In his motion, defendant argued that the police arrested him without probable cause. Magistrate Judge Joseph agreed that prior to the discovery of the gun the police lacked probable cause to arrest but found that the officers effected a valid investigatory stop under Terry v. Ohio, 392 U.S. 1 (1968), pursuant to which they located the pistol. In his objections, defendant concedes that the police had reasonable suspicion to stop him to investigate his possible involvement in a robbery, but he argues that the police exceeded the permissible scope of a Terry stop when they boxed him in, approached with weapons drawn, ordered him the ground, and handcuffed him prior to conducting the pat-down. He contends that the police could have used less forceful means to dispel their suspicions. See United States v. Novak, 870 F.2d 1345, 1352 (7th Cir. 1989) ("To qualify as a mere Terry stop, a detention must be limited in scope and executed through the least restrictive means.").

Because Fourth Amendment standards are objective, the subjective intent of the officers to take defendant into custody does not control. See United States v. Garcia, 376 F.3d 648, 651 (7th Cir. 2004) ("The fourth amendment asks whether a particular search was 'reasonable' rather than whether a suspect was 'under arrest.'"); United States v. Trueber, 238 F.3d 79, 92 (1st Cir. 2001) ("The subjective intent of the agents is not relevant to either part of the inquiry: it does not impact the validity of the initial investigative stop, and it has no bearing on determining whether police conduct transformed an investigative stop into a de facto arrest.").

Despite the reference to "least restrictive means" in some of the cases, the Seventh Circuit has upheld Terry stops involving the use of handcuffs, drawing of weapons, and other measures often associated with custodial arrests. United States v. Askew, 403 F.3d 496, 507 (7th Cir. 2005) (citing United States v. Tilmon, 19 F.3d 1221, 1224-25 (7th Cir. 1994)). The court has held that the use of such measures can be appropriate if the surrounding circumstances give rise to a justifiable fear for personal safety. See, e.g., United States v. Smith, 697 F.3d 625, 632 (7th Cir. 2012) (finding it reasonable for officers conducting an investigatory stop to approach with guns drawn and handcuff the defendant, a suspect in an armed bank robbery); Askew, 403 F.3d at 508-09 (finding that the police acted reasonably in neutralizing the defendant, a drug suspect, by surrounding his car and approaching with weapons drawn); United States v. Stewart, 388 F.3d 1079, 1085 (7th Cir. 2004) (finding that it was not unreasonable for officers to handcuff and detain the defendant, a suspect in a recent armed bank robbery, pending the arrival of detectives); United States v. Vega, 72 F.3d 507, 515 (7thCir. 1995) (finding that it was reasonable for agents to approach a suspect in a cocaine importation conspiracy with weapons drawn); Tilmon, 19 F.3d at 1226-28 (finding that police acted reasonably in stopping the defendant, a suspect in a recent robbery, ordering him out of the car and to the ground at gun point, and handcuffing him).

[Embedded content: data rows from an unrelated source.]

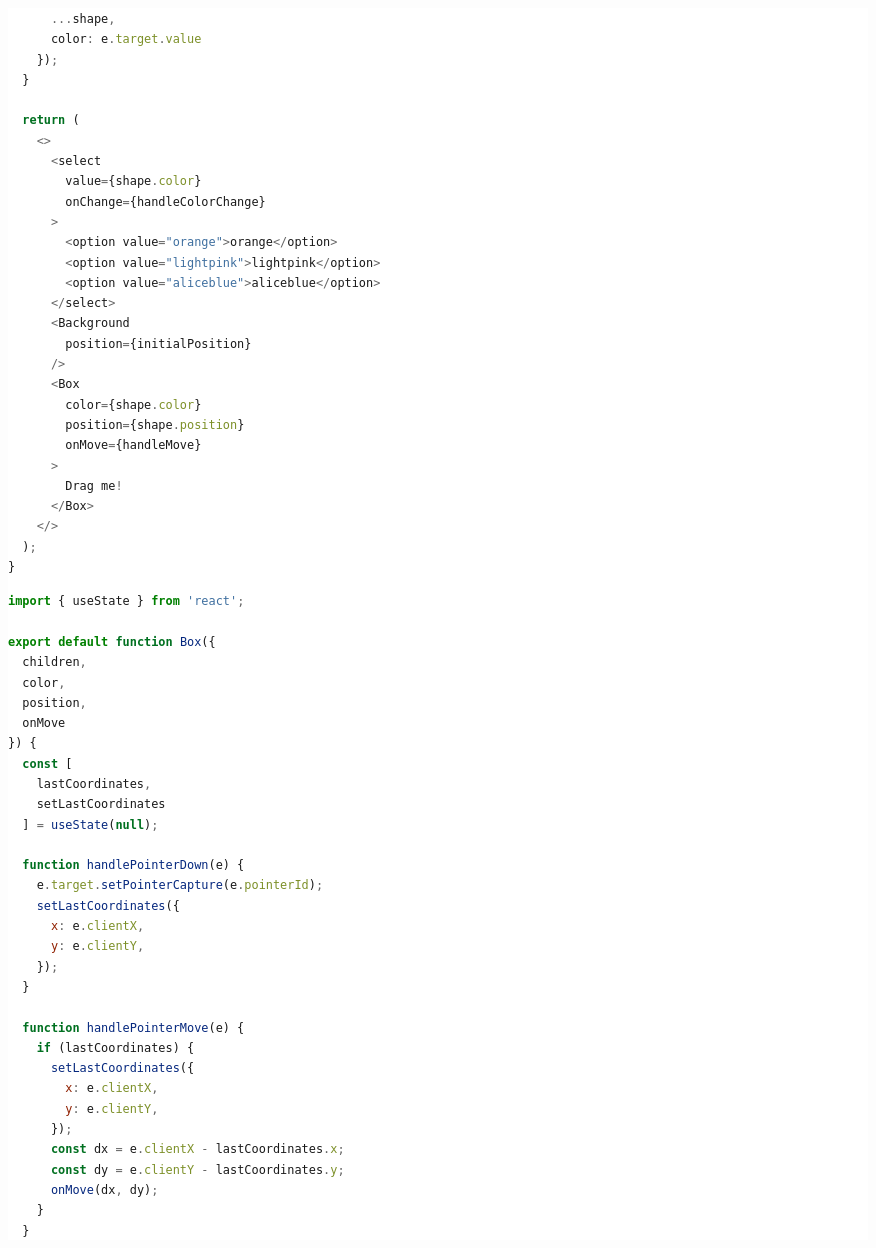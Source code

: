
 ```js App.js
      ...shape,
      color: e.target.value
    });
  }

  return (
    <>
      <select
        value={shape.color}
        onChange={handleColorChange}
      >
        <option value="orange">orange</option>
        <option value="lightpink">lightpink</option>
        <option value="aliceblue">aliceblue</option>
      </select>
      <Background
        position={initialPosition}
      />
      <Box
        color={shape.color}
        position={shape.position}
        onMove={handleMove}
      >
        Drag me!
      </Box>
    </>
  );
}
```

```js Box.js
import { useState } from 'react';

export default function Box({
  children,
  color,
  position,
  onMove
}) {
  const [
    lastCoordinates,
    setLastCoordinates
  ] = useState(null);

  function handlePointerDown(e) {
    e.target.setPointerCapture(e.pointerId);
    setLastCoordinates({
      x: e.clientX,
      y: e.clientY,
    });
  }

  function handlePointerMove(e) {
    if (lastCoordinates) {
      setLastCoordinates({
        x: e.clientX,
        y: e.clientY,
      });
      const dx = e.clientX - lastCoordinates.x;
      const dy = e.clientY - lastCoordinates.y;
      onMove(dx, dy);
    }
  }

```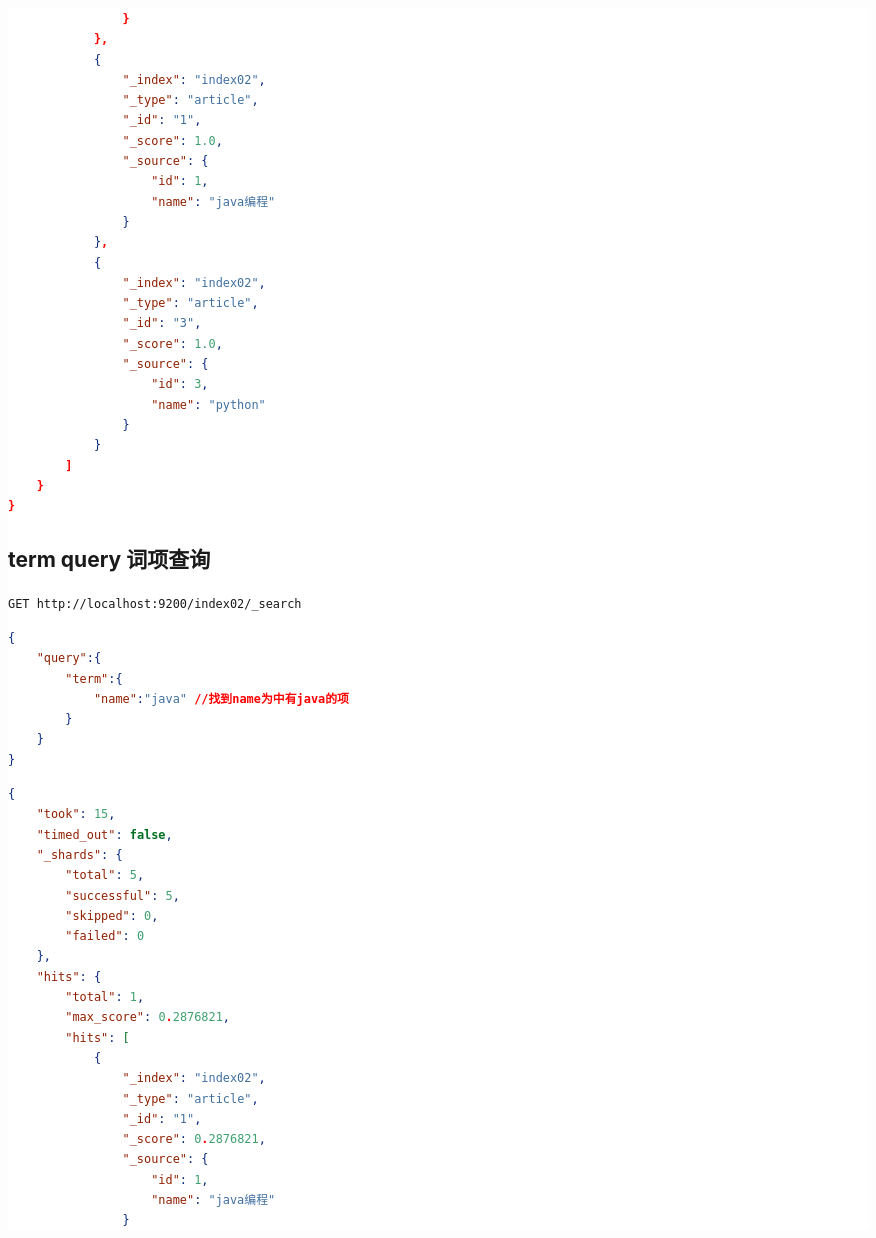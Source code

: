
 ```json
				}
			},
			{
				"_index": "index02",
				"_type": "article",
				"_id": "1",
				"_score": 1.0,
				"_source": {
					"id": 1,
					"name": "java编程"
				}
			},
			{
				"_index": "index02",
				"_type": "article",
				"_id": "3",
				"_score": 1.0,
				"_source": {
					"id": 3,
					"name": "python"
				}
			}
		]
	}
}
```

## term query 词项查询

`GET http://localhost:9200/index02/_search`

```json
{
	"query":{
		"term":{
			"name":"java" //找到name为中有java的项
		}
	}
}
```

```json
{
	"took": 15,
	"timed_out": false,
	"_shards": {
		"total": 5,
		"successful": 5,
		"skipped": 0,
		"failed": 0
	},
	"hits": {
		"total": 1,
		"max_score": 0.2876821,
		"hits": [
			{
				"_index": "index02",
				"_type": "article",
				"_id": "1",
				"_score": 0.2876821,
				"_source": {
					"id": 1,
					"name": "java编程"
				}
```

When officers use force to effect a seizure, the court must balance the nature and quality of the intrusion on the individual's Fourth Amendment interests against the countervailing governmental interests at stake, considering (1) the severity of the suspected crime, (2) whether the suspect posed an immediate threat to the safety of the officer or others, and (3) whether the suspect was actively resisting arrest or attempting to evade arrest by flight. Brown v. City of Milwaukee, 288 F. Supp. 2d 962, 970 (E.D. Wis. 2003) (citing Graham v. Connor, 490 U.S. 386, 396 (1989); Jacobs v. City of Chicago, 215 F.3d 758, 773 (7th Cir. 2000)). Ultimately, the court must decide whether the means used to seize the person were excessive in relation to the danger he posed. Id.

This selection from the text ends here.